Screening reduces colorectal cancer mortality, but effective screening tests remain underused. Systematic reminders to patients and physicians could increase screening rates
We conducted a randomized controlled trial of patient and physician reminders in 11 ambulatory health care centers. Participants included 21 860 patients aged 50 to 80 years who were overdue for colorectal cancer screening and 110 primary care physicians. Patients were randomly assigned to receive mailings containing an educational pamphlet, fecal occult blood test kit, and instructions for direct scheduling of flexible sigmoidoscopy or colonoscopy. Physicians were randomly assigned to receive electronic reminders during office visits with patients overdue for screening.
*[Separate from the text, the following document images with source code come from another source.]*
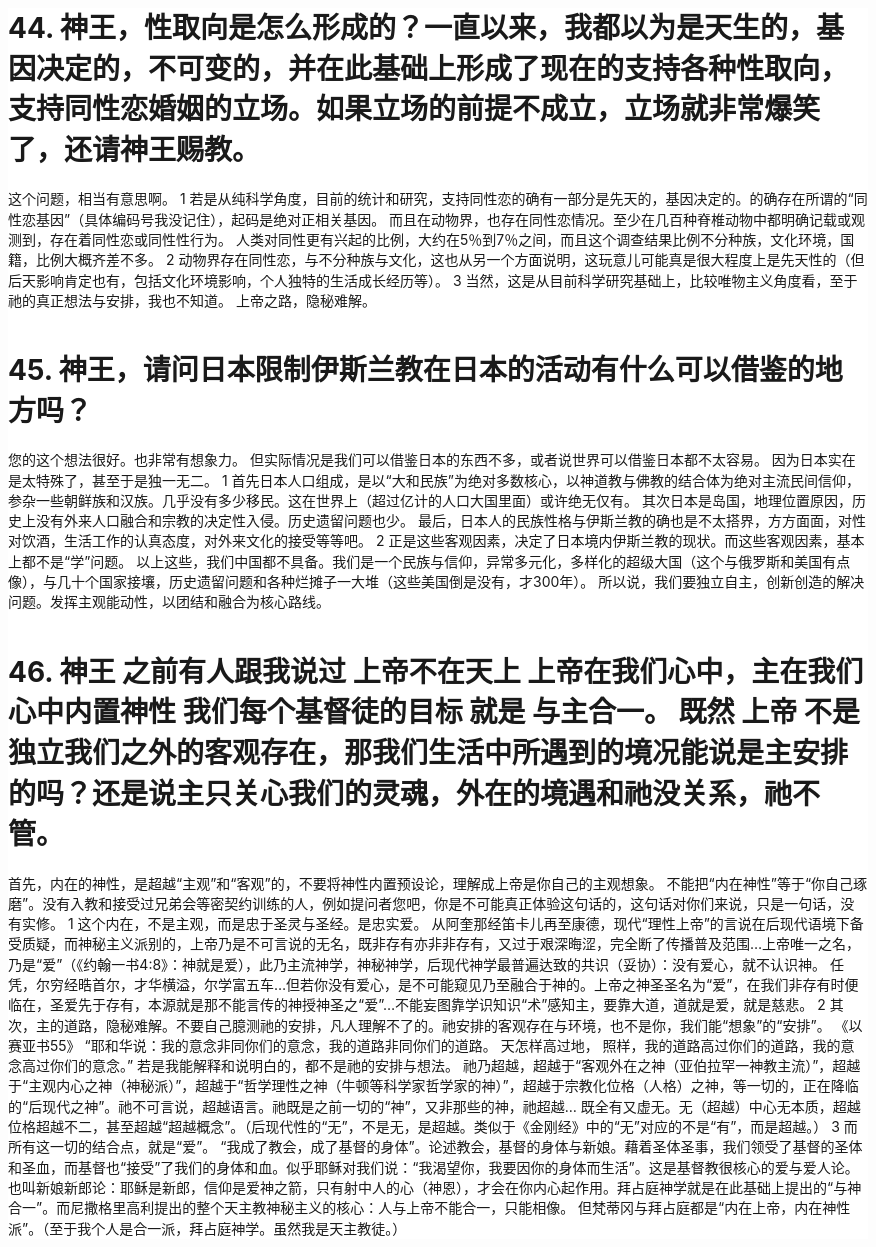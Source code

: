 
# 44.  神王，性取向是怎么形成的？一直以来，我都以为是天生的，基因决定的，不可变的，并在此基础上形成了现在的支持各种性取向，支持同性恋婚姻的立场。如果立场的前提不成立，立场就非常爆笑了，还请神王赐教。
这个问题，相当有意思啊。
1
若是从纯科学角度，目前的统计和研究，支持同性恋的确有一部分是先天的，基因决定的。的确存在所谓的“同性恋基因”（具体编码号我没记住），起码是绝对正相关基因。
而且在动物界，也存在同性恋情况。至少在几百种脊椎动物中都明确记载或观测到，存在着同性恋或同性性行为。
人类对同性更有兴起的比例，大约在5％到7％之间，而且这个调查结果比例不分种族，文化环境，国籍，比例大概齐差不多。
2
动物界存在同性恋，与不分种族与文化，这也从另一个方面说明，这玩意儿可能真是很大程度上是先天性的（但后天影响肯定也有，包括文化环境影响，个人独特的生活成长经历等）。
3
当然，这是从目前科学研究基础上，比较唯物主义角度看，至于祂的真正想法与安排，我也不知道。
上帝之路，隐秘难解。


# 45.  神王，请问日本限制伊斯兰教在日本的活动有什么可以借鉴的地方吗？
您的这个想法很好。也非常有想象力。
但实际情况是我们可以借鉴日本的东西不多，或者说世界可以借鉴日本都不太容易。
因为日本实在是太特殊了，甚至于是独一无二。
1
首先日本人口组成，是以“大和民族”为绝对多数核心，以神道教与佛教的结合体为绝对主流民间信仰，参杂一些朝鲜族和汉族。几乎没有多少移民。这在世界上（超过亿计的人口大国里面）或许绝无仅有。
其次日本是岛国，地理位置原因，历史上没有外来人口融合和宗教的决定性入侵。历史遗留问题也少。
最后，日本人的民族性格与伊斯兰教的确也是不太搭界，方方面面，对性对饮酒，生活工作的认真态度，对外来文化的接受等等吧。
2
正是这些客观因素，决定了日本境内伊斯兰教的现状。而这些客观因素，基本上都不是“学”问题。
以上这些，我们中国都不具备。我们是一个民族与信仰，异常多元化，多样化的超级大国（这个与俄罗斯和美国有点像），与几十个国家接壤，历史遗留问题和各种烂摊子一大堆（这些美国倒是没有，才300年）。
所以说，我们要独立自主，创新创造的解决问题。发挥主观能动性，以团结和融合为核心路线。


# 46.  神王 之前有人跟我说过 上帝不在天上 上帝在我们心中，主在我们心中内置神性 我们每个基督徒的目标 就是 与主合一。 既然 上帝 不是独立我们之外的客观存在，那我们生活中所遇到的境况能说是主安排的吗？还是说主只关心我们的灵魂，外在的境遇和祂没关系，祂不管。
首先，内在的神性，是超越“主观”和“客观”的，不要将神性内置预设论，理解成上帝是你自己的主观想象。
不能把“内在神性”等于“你自己琢磨”。没有入教和接受过兄弟会等密契约训练的人，例如提问者您吧，你是不可能真正体验这句话的，这句话对你们来说，只是一句话，没有实修。
1
这个内在，不是主观，而是忠于圣灵与圣经。是忠实爱。
从阿奎那经笛卡儿再至康德，现代“理性上帝”的言说在后现代语境下备受质疑，而神秘主义派别的，上帝乃是不可言说的无名，既非存有亦非非存有，又过于艰深晦涩，完全断了传播普及范围…上帝唯一之名，乃是“爱”（《约翰一书4:8》：神就是爱），此乃主流神学，神秘神学，后现代神学最普遍达致的共识（妥协）：没有爱心，就不认识神。
任凭，尔穷经晧首尔，才华横溢，尔学富五车…但若你没有爱心，是不可能窥见乃至融合于神的。上帝之神圣圣名为“爱”，在我们非存有时便临在，圣爱先于存有，本源就是那不能言传的神授神圣之“爱”…不能妄图靠学识知识“术”感知主，要靠大道，道就是爱，就是慈悲。
2
其次，主的道路，隐秘难解。不要自己臆测祂的安排，凡人理解不了的。祂安排的客观存在与环境，也不是你，我们能“想象”的“安排”。
《以赛亚书55》
“耶和华说：我的意念非同你们的意念，我的道路非同你们的道路。
天怎样高过地，
照样，我的道路高过你们的道路，我的意念高过你们的意念。”
若是我能解释和说明白的，都不是祂的安排与想法。
祂乃超越，超越于“客观外在之神（亚伯拉罕一神教主流）”，超越于“主观内心之神（神秘派）”，超越于“哲学理性之神（牛顿等科学家哲学家的神）”，超越于宗教化位格（人格）之神，等一切的，正在降临的“后现代之神”。祂不可言说，超越语言。祂既是之前一切的“神”，又非那些的神，祂超越…
既全有又虚无。无（超越）中心无本质，超越位格超越不二，甚至超越“超越概念”。（后现代性的“无”，不是无，是超越。类似于《金刚经》中的“无”对应的不是“有”，而是超越。）
3
而所有这一切的结合点，就是“爱”。
“我成了教会，成了基督的身体”。论述教会，基督的身体与新娘。藉着圣体圣事，我们领受了基督的圣体和圣血，而基督也“接受”了我们的身体和血。似乎耶稣对我们说：“我渴望你，我要因你的身体而生活”。 ​​​
这是基督教很核心的爱与爱人论。也叫新娘新郎论：耶稣是新郎，信仰是爱神之箭，只有射中人的心（神恩），才会在你内心起作用。拜占庭神学就是在此基础上提出的“与神合一”。而尼撒格里高利提出的整个天主教神秘主义的核心：人与上帝不能合一，只能相像。
但梵蒂冈与拜占庭都是“内在上帝，内在神性派”。（至于我个人是合一派，拜占庭神学。虽然我是天主教徒。）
The primary outcome was receipt of fecal occult blood testing, flexible sigmoidoscopy, or colonoscopy over 15 months, and the secondary outcome was detection of colorectal adenomas.
Screening rates were higher for patients who received mailings compared with those who did not (44.0% vs 38.1%; P < .001). The effect increased with age: +3.7% for ages 50 to 59 years; +7.3% for ages 60 to 69 years; and +10.1% for ages 70 to 80 years (P = .01 for trend). Screening rates were similar among patients of physicians receiving electronic reminders and the control group (41.9% vs 40.2%; P = .47). However, electronic reminders tended to increase screening rates among patients with 3 or more primary care visits (59.5% vs 52.7%; P = .07). Detection of adenomas tended to increase with patient mailings (5.7% vs 5.2%; P = .10) and physician reminders (6.0% vs 4.9%; P = .09).
Mailed reminders to patients are an effective tool to promote colorectal cancer screening, and electronic reminders to physicians may increase screening among adults who have more frequent primary care visits.